Cholesterol
Your liver regulates cholesterol production and metabolism. Dietary saturated fats and cholesterol decrease the activity of LDL receptors and impair the ability of the liver to remove LDL from the blood. Cholesterol is carried in your bloodstream by lipoproteins. There are two important cholesterol-carrying lipoproteins in the blood.
High-density lipoprotein cholesterol (HDL-C) normally makes up about 20-30 % of the total cholesterol carried in the blood. High-density lipoproteins (HDL) pick up cholesterol from the walls of the arteries and take it back to the liver for recycling or for excretion into bile.
A low level of HDL-C is associated with an increased risk for cardiovascular disease. However, a high level of HDL-C is also associated with increased risk of cardiovascular disease. For this reason, the total cholesterol/HDL-C ratio is no longer used for risk prediction.
Low density lipoprotein cholesterol (LDL-C) usually makes up about 60-70 % of the total cholesterol carried in the blood. LDL-C delivers cholesterol to the walls of your arteries. This build up is known as plaque and it causes thickening of the walls of the arteries (atherosclerosis). Over time, the cholesterol-rich plaque bulges into the lumen of the artery, accumulating more and more LDL-C. Eventually, the arteries become so narrowed that blood flow is slowed down or blocked. When this happens, you may suffer angina (chest tightness or discomfort in your left arm or jaw due to poor blood flow in the heart muscle). If a cholesterol-rich plaque ruptures, the artery may become completely blocked by a blood clot and you may suffer a heart attack.
Intensive reduction of LDL-C reduces the cholesterol content of plaque, increased plaque stability and a reduced likelihood of plaque rupture. Overall, this reduces the risk for a heart attack. In addition, lowering LDL-C by statin therapy appears to improve the ability of blood vessels to dilate, improving blood flow to the heart.
Non-HDL-cholesterol
If we subtract HDL-C from the total cholesterol we will have a measure of the amount of apoB-containing lipoprotein particles that transport cholesterol to the walls of the arteries. This measure is termed non-HDL cholesterol (non-HDL-C). Non-HDL-C is a better marker of risk of heart disease AND the best cardiovascular risk predictor.
Triglycerides
High levels of blood triglycerides (TG), are also a risk factor for heart disease if non-HDL-C levels (total cholesterol – HDL-C) levels are elevated. Fasting blood triglyceride levels above 10 mmol/L increase your risk of pancreatitis (a serious inflammation of the pancreas). To avoid pancreatitis, severely elevated triglyceride levels require treatment even if you have no other risk factors for heart disease.

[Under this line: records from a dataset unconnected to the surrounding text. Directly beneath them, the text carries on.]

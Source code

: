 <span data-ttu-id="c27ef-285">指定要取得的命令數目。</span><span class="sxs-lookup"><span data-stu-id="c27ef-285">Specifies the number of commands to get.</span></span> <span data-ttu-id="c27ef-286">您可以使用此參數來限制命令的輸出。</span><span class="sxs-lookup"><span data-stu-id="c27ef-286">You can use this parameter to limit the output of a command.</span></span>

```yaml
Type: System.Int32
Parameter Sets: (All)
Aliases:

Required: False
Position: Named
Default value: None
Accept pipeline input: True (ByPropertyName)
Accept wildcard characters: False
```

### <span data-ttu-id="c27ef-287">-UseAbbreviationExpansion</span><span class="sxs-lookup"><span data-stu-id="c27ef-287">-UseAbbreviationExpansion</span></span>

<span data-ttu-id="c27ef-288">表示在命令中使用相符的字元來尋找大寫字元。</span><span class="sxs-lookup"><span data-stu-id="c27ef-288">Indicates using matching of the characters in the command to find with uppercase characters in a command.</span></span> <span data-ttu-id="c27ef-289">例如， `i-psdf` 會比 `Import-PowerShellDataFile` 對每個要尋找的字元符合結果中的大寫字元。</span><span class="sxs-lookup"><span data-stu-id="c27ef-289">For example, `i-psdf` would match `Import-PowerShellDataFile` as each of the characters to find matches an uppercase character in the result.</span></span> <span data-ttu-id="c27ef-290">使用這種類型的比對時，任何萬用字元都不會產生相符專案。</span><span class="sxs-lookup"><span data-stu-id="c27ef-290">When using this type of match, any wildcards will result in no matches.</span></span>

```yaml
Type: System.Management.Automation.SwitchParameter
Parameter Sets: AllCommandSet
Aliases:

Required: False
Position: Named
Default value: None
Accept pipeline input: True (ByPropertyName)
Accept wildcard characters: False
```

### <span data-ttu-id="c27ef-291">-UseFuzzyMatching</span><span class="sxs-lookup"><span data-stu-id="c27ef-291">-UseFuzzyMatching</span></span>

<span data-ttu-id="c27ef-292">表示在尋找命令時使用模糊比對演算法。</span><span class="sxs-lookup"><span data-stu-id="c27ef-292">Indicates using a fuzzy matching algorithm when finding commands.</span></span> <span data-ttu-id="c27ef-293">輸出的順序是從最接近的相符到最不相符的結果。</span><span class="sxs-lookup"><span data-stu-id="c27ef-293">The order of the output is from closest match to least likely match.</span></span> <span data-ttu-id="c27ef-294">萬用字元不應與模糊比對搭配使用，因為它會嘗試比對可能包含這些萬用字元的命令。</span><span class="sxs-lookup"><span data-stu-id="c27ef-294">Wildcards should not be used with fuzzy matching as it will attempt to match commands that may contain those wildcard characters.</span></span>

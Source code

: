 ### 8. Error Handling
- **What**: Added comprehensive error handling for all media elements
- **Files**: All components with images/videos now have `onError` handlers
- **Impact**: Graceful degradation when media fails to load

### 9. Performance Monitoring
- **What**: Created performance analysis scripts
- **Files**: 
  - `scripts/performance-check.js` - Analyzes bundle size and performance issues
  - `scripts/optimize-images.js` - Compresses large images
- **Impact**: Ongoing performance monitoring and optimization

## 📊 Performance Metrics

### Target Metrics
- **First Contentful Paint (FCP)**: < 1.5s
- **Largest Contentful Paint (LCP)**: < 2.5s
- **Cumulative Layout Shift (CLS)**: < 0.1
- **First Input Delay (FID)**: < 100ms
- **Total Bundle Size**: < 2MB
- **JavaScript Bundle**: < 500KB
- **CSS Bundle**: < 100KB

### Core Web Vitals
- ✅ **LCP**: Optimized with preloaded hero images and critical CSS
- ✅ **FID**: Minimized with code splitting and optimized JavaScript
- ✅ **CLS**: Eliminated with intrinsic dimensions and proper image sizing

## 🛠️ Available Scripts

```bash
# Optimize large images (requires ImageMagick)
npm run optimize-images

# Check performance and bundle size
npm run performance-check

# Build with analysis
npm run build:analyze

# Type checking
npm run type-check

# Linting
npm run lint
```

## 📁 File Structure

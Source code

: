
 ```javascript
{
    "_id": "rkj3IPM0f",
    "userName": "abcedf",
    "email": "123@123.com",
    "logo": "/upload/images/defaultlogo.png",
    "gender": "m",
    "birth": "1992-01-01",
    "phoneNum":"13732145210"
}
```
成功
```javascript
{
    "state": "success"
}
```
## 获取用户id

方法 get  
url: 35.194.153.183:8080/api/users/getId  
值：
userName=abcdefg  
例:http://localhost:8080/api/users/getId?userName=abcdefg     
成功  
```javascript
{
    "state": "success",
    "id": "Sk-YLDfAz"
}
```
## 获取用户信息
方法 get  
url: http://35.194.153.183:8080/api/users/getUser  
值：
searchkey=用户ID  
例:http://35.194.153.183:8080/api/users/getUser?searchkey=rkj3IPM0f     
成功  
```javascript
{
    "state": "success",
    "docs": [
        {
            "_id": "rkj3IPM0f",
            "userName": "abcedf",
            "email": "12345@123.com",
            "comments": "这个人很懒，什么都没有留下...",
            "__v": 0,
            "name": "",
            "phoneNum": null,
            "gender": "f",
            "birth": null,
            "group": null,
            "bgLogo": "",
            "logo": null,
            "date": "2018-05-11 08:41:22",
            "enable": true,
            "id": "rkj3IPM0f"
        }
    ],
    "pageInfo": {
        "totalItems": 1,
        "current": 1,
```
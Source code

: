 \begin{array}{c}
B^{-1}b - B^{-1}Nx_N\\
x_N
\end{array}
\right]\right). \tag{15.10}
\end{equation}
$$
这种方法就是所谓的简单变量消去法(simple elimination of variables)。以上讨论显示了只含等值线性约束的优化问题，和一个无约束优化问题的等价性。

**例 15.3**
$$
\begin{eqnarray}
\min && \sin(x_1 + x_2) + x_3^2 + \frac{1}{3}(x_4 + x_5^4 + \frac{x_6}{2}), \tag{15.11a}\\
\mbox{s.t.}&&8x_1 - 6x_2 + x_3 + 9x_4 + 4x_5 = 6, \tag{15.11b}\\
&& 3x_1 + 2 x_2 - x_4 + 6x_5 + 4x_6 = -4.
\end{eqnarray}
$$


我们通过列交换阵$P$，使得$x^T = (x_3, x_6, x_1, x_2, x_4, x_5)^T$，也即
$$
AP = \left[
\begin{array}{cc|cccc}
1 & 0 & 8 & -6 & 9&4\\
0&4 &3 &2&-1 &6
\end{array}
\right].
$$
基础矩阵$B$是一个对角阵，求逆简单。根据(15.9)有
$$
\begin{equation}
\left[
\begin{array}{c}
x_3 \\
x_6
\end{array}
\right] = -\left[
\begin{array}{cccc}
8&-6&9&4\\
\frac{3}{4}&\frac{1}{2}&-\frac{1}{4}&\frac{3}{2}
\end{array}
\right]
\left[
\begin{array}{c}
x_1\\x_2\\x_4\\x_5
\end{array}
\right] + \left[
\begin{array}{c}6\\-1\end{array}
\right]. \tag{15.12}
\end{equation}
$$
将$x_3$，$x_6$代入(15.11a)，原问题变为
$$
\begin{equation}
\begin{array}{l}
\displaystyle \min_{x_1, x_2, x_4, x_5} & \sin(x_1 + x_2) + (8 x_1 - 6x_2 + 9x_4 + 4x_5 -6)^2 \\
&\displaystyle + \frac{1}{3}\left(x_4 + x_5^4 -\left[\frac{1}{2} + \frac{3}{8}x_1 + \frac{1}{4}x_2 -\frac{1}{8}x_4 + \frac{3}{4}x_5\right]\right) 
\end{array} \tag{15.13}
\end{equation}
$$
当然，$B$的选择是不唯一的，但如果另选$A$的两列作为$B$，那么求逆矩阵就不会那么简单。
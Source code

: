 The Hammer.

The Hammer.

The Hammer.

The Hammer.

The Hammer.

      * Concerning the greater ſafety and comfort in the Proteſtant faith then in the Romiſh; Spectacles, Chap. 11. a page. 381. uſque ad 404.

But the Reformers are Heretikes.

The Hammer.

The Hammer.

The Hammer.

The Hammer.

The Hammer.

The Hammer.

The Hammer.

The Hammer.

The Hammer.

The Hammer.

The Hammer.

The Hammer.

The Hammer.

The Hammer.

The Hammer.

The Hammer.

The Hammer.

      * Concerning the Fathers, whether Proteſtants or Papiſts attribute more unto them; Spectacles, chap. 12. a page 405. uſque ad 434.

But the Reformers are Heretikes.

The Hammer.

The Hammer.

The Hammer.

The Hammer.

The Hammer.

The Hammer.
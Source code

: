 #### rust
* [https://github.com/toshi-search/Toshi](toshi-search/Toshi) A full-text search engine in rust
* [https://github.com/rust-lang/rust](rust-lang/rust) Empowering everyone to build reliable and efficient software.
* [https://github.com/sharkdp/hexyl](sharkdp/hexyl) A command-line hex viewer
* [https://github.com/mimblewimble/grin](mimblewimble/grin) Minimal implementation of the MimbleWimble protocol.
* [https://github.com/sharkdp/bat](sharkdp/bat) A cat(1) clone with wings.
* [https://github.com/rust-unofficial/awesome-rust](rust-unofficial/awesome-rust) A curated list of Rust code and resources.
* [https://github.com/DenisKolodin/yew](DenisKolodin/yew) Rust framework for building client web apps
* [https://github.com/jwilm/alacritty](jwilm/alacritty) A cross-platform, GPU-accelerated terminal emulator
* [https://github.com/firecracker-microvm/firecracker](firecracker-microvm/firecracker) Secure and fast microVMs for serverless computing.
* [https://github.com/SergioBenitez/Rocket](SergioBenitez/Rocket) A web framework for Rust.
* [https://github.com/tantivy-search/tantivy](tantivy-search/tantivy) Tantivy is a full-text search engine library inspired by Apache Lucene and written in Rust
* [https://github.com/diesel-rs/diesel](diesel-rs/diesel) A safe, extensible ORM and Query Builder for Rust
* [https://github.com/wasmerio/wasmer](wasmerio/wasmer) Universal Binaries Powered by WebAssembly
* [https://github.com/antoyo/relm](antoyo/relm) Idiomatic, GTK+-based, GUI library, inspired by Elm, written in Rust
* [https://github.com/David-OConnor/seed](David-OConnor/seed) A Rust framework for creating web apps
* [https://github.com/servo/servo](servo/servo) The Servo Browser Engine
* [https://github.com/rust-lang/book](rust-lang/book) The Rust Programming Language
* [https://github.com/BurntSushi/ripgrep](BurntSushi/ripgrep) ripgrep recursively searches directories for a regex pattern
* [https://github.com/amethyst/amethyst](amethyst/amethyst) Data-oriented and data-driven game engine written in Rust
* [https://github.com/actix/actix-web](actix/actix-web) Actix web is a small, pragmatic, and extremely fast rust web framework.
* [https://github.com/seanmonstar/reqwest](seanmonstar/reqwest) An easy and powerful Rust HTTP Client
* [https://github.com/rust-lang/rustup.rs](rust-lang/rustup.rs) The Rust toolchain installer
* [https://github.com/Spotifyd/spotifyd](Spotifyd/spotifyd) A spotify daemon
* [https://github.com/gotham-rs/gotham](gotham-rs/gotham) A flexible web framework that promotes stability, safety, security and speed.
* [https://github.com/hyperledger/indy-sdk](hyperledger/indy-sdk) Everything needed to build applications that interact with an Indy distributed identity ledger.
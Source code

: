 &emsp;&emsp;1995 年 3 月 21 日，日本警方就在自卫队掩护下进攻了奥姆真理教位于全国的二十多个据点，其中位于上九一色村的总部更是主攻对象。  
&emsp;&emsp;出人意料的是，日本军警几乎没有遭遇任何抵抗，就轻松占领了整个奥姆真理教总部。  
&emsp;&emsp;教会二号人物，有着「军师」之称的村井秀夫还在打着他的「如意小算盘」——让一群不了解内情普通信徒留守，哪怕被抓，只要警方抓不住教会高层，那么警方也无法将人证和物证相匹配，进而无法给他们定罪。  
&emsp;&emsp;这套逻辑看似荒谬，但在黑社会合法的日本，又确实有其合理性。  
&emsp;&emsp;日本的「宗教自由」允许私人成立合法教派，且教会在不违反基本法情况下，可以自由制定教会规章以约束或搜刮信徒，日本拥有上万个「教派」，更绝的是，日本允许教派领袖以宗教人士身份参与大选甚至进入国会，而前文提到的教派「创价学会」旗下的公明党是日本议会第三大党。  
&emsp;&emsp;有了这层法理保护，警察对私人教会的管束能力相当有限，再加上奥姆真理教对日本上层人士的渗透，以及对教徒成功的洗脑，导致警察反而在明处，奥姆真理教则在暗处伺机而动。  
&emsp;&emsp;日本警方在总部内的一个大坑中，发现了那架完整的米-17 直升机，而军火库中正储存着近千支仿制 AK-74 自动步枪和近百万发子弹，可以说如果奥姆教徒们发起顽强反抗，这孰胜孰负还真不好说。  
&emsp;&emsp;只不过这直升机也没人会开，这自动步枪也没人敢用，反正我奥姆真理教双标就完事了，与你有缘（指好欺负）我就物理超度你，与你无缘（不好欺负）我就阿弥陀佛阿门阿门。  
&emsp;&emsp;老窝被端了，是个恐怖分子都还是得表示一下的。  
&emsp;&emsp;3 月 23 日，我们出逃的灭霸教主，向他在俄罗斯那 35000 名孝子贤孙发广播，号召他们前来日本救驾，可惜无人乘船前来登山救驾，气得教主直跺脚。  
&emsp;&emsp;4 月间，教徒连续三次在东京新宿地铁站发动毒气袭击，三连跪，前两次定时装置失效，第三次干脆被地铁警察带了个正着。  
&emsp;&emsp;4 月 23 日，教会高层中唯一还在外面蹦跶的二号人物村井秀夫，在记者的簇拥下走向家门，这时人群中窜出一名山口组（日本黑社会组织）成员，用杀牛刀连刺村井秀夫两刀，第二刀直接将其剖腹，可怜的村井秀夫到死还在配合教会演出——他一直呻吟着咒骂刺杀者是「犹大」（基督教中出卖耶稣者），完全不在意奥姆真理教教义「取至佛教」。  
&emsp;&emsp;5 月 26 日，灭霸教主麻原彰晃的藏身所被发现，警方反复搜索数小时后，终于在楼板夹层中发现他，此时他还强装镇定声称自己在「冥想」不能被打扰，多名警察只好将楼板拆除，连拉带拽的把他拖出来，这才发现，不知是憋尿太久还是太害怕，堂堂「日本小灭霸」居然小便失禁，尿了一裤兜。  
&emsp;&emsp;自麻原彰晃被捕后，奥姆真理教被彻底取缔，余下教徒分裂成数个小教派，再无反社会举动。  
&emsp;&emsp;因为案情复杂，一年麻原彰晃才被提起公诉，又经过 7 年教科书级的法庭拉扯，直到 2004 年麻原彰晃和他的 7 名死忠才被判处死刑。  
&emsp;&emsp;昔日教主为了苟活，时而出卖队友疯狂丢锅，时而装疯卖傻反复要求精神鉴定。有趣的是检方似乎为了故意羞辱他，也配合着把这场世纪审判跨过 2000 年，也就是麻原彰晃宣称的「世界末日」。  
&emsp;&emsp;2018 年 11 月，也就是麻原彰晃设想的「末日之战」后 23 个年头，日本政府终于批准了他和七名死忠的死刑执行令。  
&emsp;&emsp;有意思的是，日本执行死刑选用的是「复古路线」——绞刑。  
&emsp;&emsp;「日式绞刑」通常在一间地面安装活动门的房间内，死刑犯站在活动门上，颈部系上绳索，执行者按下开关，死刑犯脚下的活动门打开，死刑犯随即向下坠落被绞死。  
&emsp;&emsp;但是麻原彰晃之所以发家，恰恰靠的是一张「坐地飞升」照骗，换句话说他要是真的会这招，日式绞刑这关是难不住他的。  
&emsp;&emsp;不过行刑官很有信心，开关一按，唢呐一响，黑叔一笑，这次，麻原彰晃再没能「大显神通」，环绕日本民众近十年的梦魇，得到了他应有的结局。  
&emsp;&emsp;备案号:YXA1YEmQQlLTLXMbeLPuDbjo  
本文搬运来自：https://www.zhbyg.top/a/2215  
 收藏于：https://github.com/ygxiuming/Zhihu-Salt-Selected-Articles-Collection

Successful treatment requires optimal blood sugar control if you have diabetes, weight loss, alcohol and refined carbohydrate restriction and avoidance of oral estrogen and retinoids.
Lipoprotein(a)
Lipoprotein(a) – also known as Lp(a) – is a cholesterol- carrying particle in your bloodstream that is genetically determined (inherited). High levels of Lp(a) promote cholesterol build-up in your arteries and calcification of the aortic valve. Lp(a) levels greater than 100 nmol/L are associated with an increase in the risk of heart disease and stroke. The risk increases proportional to the level of Lp(a). Because Lp(a) levels are dependent on genetics, lifestyle changes have no effect on reducing Lp(a). Your Lp(a) measurement can help your doctor determine whether earlier treatment of other heart disease risk factors is indicated. An Lp(a) above 100 nmol/L may indicate that a LDL-C lowering drug is warranted even if you have a borderline elevation in LDL-C.
New therapies that effectively lower Lp(a) (Pelacarsen, Olpasiran, Lepodisiran) are currently undergoing clinical trials.